[Taxacom] Species Pages - effort required
c.hussey at nhm.ac.uk
Mon Feb 2 03:30:44 CST 2009
So how much effort would be required to finish the job? In other words, if EoL is to get a species page up for species that are of concern (iconic species, species of conservation concern, commercially important, pests, invasives, etc. - say 500,000 species) with content that includes vernacular names, significant synonymy, distinguishing characters, some biological fcat, distribution data, a picture; then how many hours of effort will that take? And, given that this is supposed to happen mainly by voluntary contribution, by when could this be completed.

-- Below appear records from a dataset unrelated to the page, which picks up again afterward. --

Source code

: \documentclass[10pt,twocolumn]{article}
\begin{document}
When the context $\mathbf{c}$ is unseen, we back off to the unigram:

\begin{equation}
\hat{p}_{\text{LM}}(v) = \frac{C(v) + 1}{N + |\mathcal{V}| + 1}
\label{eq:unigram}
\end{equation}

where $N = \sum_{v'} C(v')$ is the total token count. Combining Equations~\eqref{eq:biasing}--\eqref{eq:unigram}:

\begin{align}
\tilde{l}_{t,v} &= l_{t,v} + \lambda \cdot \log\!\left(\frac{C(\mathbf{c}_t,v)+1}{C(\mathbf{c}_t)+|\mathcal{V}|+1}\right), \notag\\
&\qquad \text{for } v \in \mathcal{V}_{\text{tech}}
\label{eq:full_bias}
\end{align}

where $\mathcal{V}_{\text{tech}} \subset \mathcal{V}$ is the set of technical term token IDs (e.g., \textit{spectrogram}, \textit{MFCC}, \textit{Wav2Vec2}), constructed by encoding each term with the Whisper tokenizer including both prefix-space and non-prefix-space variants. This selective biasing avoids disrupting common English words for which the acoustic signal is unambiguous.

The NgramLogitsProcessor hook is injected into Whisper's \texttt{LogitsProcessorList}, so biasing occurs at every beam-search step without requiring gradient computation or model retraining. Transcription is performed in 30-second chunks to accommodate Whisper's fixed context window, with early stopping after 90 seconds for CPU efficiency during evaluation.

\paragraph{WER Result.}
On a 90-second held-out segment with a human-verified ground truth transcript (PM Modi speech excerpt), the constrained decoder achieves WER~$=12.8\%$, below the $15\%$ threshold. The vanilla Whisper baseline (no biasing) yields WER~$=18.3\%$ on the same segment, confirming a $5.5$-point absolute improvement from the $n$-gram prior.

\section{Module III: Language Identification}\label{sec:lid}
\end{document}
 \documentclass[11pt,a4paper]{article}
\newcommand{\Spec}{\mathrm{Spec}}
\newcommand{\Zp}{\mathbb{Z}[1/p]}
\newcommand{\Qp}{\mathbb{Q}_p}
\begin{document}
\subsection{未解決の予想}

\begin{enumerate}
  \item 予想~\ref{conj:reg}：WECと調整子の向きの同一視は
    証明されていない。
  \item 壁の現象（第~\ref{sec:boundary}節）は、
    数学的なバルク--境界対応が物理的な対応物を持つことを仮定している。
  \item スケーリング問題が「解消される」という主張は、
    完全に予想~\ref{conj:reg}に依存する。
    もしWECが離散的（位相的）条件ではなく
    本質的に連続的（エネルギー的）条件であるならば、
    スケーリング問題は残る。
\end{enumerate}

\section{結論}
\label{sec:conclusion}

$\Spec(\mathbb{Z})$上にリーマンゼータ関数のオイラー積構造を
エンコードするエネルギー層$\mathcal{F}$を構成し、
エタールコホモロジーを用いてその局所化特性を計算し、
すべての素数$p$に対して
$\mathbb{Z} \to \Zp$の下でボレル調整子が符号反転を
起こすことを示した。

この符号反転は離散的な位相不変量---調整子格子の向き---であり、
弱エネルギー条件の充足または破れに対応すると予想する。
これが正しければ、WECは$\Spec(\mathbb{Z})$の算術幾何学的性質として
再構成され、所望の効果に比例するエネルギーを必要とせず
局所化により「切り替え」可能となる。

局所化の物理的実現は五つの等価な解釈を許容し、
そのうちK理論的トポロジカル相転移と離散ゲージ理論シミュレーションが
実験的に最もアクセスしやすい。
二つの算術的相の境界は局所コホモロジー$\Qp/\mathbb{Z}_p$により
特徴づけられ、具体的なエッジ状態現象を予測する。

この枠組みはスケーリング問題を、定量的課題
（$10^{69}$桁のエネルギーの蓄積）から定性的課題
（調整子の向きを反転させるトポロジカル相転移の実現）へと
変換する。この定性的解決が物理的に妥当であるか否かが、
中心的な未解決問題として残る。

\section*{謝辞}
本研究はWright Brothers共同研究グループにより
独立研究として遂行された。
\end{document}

Answering my own question, let us say it takes 1 hour to assemble a species page. If 500 persons contribute 2 hours per week then it would get done in 500 weeks - 10 years.
My interest is not in whether EoL suceeds or not (or whether it is worth attempting - which I believe it is), but that the amount of effort that is being is contributed, across the globe, by volunteers is properly accounted and acknowledged. Let us put a value on collecting, observation data, compiling species inventories, checking nomenclature. Even if no actual financial recompense can be provided, at least decision makers can be made aware of the true cost of supplying - and maintaining, biodiversity information.
(So using the figures above and applying the UK minimum hourly wage of 5.73 GB Pounds (8.15 US Dollars), the cost of compiling the species pages would be 2,865,000 pounds (4,075,000 dollars) - OK, just raise 10 million dollars and get the job done in 5 years!)
I should be interested to learn how many hours (say per month) individuals in our community put into voluntary work to compile databases, websites, etc.
Science Data Co-ordinator,
UK Biodiversity Programme,
Natural History Museum,
London SW7 5BD
Tel: +44 (0) 207 942 5213
From: taxacom-bounces at mailman.nhm.ku.edu on behalf of Felix Sperling
Sent: Sun 01/02/2009 22:41
To: Taxacom at mailman.nhm.ku.edu; Roger Hyam
Subject: Re: [Taxacom] Species Pages - where are the online descriptions?
Here are species pages for 2500 insects (and a few spiders) that
occur in Alberta: http://www.entomology.ualberta.ca/index.html
Hit "Search the collection", select a species name from the pick list
in the middle panel, and search for that page.
Distribution maps and seasonal phenology histograms are generated
dynamically from the data on specimens in our collections, mainly the
University of Alberta Strickland Museum of Entomology.
Content is mostly built by a few dedicated amateurs, with structural
support from the University of Alberta. Pages for some groups of taxa
have been produced under contracts that I cobbled together when I
could get funding. Others have been produced by senior undergrad or
grad students in an advanced taxonomy course that I teach. We are
proud to have managed to produce 2500 species pages, but it is
humbling to think that it has taken about 8 years to get this far,
and we have still only done the easy 10% of the insects known from
Alberta. But the Lepidoptera pages are about half done, and are
supported by a local group called the Alberta Lepidopterists' Guild:
Felix Sperling, Professor
Department of Biological Sciences
cw405a Biological Sciences Centre
University of Alberta
Edmonton, Alberta T6G 2E9 Canada
Office: 780-492-3991; Fax: 780-492-9234
On 1-Feb-09, at 3:58 AM, Roger Hyam wrote:
> I am looking for websites that have good "Species Pages". By species
> page I mean (and this is my definition) a page that contains a
> description of the species and not a page that simply lists the
> nomenclature associated with the acceptance of a name. You could send
> the URL of a species page to a student who didn't know what the
> organism was and they could use it to confirm the identity of a
> An example of what I think of as a species page is the Fishbase page
> for Gadus morhua (Atlantic Cod):
> There is a lot of information on this page and a description of the
> organism can be gleaned from it.
> This FloraBase page is another example:
> Very brief but attempts to define the taxon.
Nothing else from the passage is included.